(Items from a dataset)
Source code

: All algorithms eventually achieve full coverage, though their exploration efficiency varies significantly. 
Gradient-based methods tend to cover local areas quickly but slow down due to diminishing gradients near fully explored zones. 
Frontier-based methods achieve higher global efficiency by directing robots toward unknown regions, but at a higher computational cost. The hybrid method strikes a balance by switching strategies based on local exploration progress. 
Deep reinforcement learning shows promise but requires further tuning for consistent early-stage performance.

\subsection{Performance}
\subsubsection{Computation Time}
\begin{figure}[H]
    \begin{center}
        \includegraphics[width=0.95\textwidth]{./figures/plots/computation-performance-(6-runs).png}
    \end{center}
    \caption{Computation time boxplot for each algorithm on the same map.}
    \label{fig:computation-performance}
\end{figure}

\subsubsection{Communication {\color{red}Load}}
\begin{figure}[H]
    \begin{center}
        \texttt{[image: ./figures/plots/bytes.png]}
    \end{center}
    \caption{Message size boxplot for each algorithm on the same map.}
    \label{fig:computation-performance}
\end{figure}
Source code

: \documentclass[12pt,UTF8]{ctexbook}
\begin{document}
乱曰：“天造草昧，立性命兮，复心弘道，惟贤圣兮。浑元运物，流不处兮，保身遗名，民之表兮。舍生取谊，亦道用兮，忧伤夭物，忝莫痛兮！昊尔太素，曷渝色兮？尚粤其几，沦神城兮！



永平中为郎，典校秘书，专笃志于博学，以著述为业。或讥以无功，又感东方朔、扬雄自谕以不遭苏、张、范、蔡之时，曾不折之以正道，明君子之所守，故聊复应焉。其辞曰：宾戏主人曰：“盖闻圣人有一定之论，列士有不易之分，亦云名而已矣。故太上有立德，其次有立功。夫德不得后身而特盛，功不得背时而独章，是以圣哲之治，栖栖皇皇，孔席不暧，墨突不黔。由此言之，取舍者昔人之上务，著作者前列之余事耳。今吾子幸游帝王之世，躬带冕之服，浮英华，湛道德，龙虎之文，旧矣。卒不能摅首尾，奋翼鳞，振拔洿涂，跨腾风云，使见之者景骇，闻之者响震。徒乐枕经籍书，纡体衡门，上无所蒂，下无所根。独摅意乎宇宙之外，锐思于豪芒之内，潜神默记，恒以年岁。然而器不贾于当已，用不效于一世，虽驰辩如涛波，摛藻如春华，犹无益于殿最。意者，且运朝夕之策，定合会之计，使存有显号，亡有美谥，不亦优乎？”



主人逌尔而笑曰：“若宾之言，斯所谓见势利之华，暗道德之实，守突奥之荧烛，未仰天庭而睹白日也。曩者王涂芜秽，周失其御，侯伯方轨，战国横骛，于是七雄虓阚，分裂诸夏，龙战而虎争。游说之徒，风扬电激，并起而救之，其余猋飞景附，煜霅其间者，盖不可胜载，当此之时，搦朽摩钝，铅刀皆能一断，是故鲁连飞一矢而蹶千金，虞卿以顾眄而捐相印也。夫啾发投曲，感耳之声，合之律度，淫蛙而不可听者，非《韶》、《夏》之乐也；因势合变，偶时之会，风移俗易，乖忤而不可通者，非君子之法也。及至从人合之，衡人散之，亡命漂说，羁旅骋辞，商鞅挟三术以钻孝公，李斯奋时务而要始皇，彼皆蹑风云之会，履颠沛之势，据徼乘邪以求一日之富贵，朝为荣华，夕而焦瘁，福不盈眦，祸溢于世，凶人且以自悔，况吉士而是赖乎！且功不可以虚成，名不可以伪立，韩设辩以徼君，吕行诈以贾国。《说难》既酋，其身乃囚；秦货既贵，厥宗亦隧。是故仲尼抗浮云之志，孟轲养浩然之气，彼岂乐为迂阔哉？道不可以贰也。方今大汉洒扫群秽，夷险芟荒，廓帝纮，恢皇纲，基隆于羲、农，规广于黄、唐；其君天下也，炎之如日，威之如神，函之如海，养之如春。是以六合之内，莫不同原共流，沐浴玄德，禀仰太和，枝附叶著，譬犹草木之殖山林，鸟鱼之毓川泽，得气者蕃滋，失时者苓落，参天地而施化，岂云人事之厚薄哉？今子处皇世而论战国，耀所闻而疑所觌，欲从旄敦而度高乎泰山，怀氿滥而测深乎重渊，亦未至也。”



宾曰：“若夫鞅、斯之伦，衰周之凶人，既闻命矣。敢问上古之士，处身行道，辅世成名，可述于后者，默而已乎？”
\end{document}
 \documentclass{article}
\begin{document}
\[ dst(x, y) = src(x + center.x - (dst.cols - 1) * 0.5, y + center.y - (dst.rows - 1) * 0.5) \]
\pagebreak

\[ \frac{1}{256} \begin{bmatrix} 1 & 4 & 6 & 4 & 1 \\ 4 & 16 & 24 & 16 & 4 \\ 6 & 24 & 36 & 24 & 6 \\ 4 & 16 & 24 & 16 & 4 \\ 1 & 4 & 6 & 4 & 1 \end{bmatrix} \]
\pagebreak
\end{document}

*WHAT YOU HAVE TO DO*: Output all entries again exactly; no line may be altered.

*SOLUTION FOR THIS PROBLEM*:
Source code

: All algorithms eventually achieve full coverage, though their exploration efficiency varies significantly. 
Gradient-based methods tend to cover local areas quickly but slow down due to diminishing gradients near fully explored zones. 
Frontier-based methods achieve higher global efficiency by directing robots toward unknown regions, but at a higher computational cost. The hybrid method strikes a balance by switching strategies based on local exploration progress. 
Deep reinforcement learning shows promise but requires further tuning for consistent early-stage performance.

\subsection{Performance}
\subsubsection{Computation Time}
\begin{figure}[H]
    \begin{center}
        \includegraphics[width=0.95\textwidth]{./figures/plots/computation-performance-(6-runs).png}
    \end{center}
    \caption{Computation time boxplot for each algorithm on the same map.}
    \label{fig:computation-performance}
\end{figure}

\subsubsection{Communication {\color{red}Load}}
\begin{figure}[H]
    \begin{center}
        \texttt{[image: ./figures/plots/bytes.png]}
    \end{center}
    \caption{Message size boxplot for each algorithm on the same map.}
    \label{fig:computation-performance}
\end{figure}
Source code

: \documentclass[12pt,UTF8]{ctexbook}
\begin{document}
乱曰：“天造草昧，立性命兮，复心弘道，惟贤圣兮。浑元运物，流不处兮，保身遗名，民之表兮。舍生取谊，亦道用兮，忧伤夭物，忝莫痛兮！昊尔太素，曷渝色兮？尚粤其几，沦神城兮！



永平中为郎，典校秘书，专笃志于博学，以著述为业。或讥以无功，又感东方朔、扬雄自谕以不遭苏、张、范、蔡之时，曾不折之以正道，明君子之所守，故聊复应焉。其辞曰：宾戏主人曰：“盖闻圣人有一定之论，列士有不易之分，亦云名而已矣。故太上有立德，其次有立功。夫德不得后身而特盛，功不得背时而独章，是以圣哲之治，栖栖皇皇，孔席不暧，墨突不黔。由此言之，取舍者昔人之上务，著作者前列之余事耳。今吾子幸游帝王之世，躬带冕之服，浮英华，湛道德，龙虎之文，旧矣。卒不能摅首尾，奋翼鳞，振拔洿涂，跨腾风云，使见之者景骇，闻之者响震。徒乐枕经籍书，纡体衡门，上无所蒂，下无所根。独摅意乎宇宙之外，锐思于豪芒之内，潜神默记，恒以年岁。然而器不贾于当已，用不效于一世，虽驰辩如涛波，摛藻如春华，犹无益于殿最。意者，且运朝夕之策，定合会之计，使存有显号，亡有美谥，不亦优乎？”



主人逌尔而笑曰：“若宾之言，斯所谓见势利之华，暗道德之实，守突奥之荧烛，未仰天庭而睹白日也。曩者王涂芜秽，周失其御，侯伯方轨，战国横骛，于是七雄虓阚，分裂诸夏，龙战而虎争。游说之徒，风扬电激，并起而救之，其余猋飞景附，煜霅其间者，盖不可胜载，当此之时，搦朽摩钝，铅刀皆能一断，是故鲁连飞一矢而蹶千金，虞卿以顾眄而捐相印也。夫啾发投曲，感耳之声，合之律度，淫蛙而不可听者，非《韶》、《夏》之乐也；因势合变，偶时之会，风移俗易，乖忤而不可通者，非君子之法也。及至从人合之，衡人散之，亡命漂说，羁旅骋辞，商鞅挟三术以钻孝公，李斯奋时务而要始皇，彼皆蹑风云之会，履颠沛之势，据徼乘邪以求一日之富贵，朝为荣华，夕而焦瘁，福不盈眦，祸溢于世，凶人且以自悔，况吉士而是赖乎！且功不可以虚成，名不可以伪立，韩设辩以徼君，吕行诈以贾国。《说难》既酋，其身乃囚；秦货既贵，厥宗亦隧。是故仲尼抗浮云之志，孟轲养浩然之气，彼岂乐为迂阔哉？道不可以贰也。方今大汉洒扫群秽，夷险芟荒，廓帝纮，恢皇纲，基隆于羲、农，规广于黄、唐；其君天下也，炎之如日，威之如神，函之如海，养之如春。是以六合之内，莫不同原共流，沐浴玄德，禀仰太和，枝附叶著，譬犹草木之殖山林，鸟鱼之毓川泽，得气者蕃滋，失时者苓落，参天地而施化，岂云人事之厚薄哉？今子处皇世而论战国，耀所闻而疑所觌，欲从旄敦而度高乎泰山，怀氿滥而测深乎重渊，亦未至也。”



宾曰：“若夫鞅、斯之伦，衰周之凶人，既闻命矣。敢问上古之士，处身行道，辅世成名，可述于后者，默而已乎？”
\end{document}
 \documentclass{article}
\begin{document}
\[ dst(x, y) = src(x + center.x - (dst.cols - 1) * 0.5, y + center.y - (dst.rows - 1) * 0.5) \]
\pagebreak

\[ \frac{1}{256} \begin{bmatrix} 1 & 4 & 6 & 4 & 1 \\ 4 & 16 & 24 & 16 & 4 \\ 6 & 24 & 36 & 24 & 6 \\ 4 & 16 & 24 & 16 & 4 \\ 1 & 4 & 6 & 4 & 1 \end{bmatrix} \]
\pagebreak
\end{document}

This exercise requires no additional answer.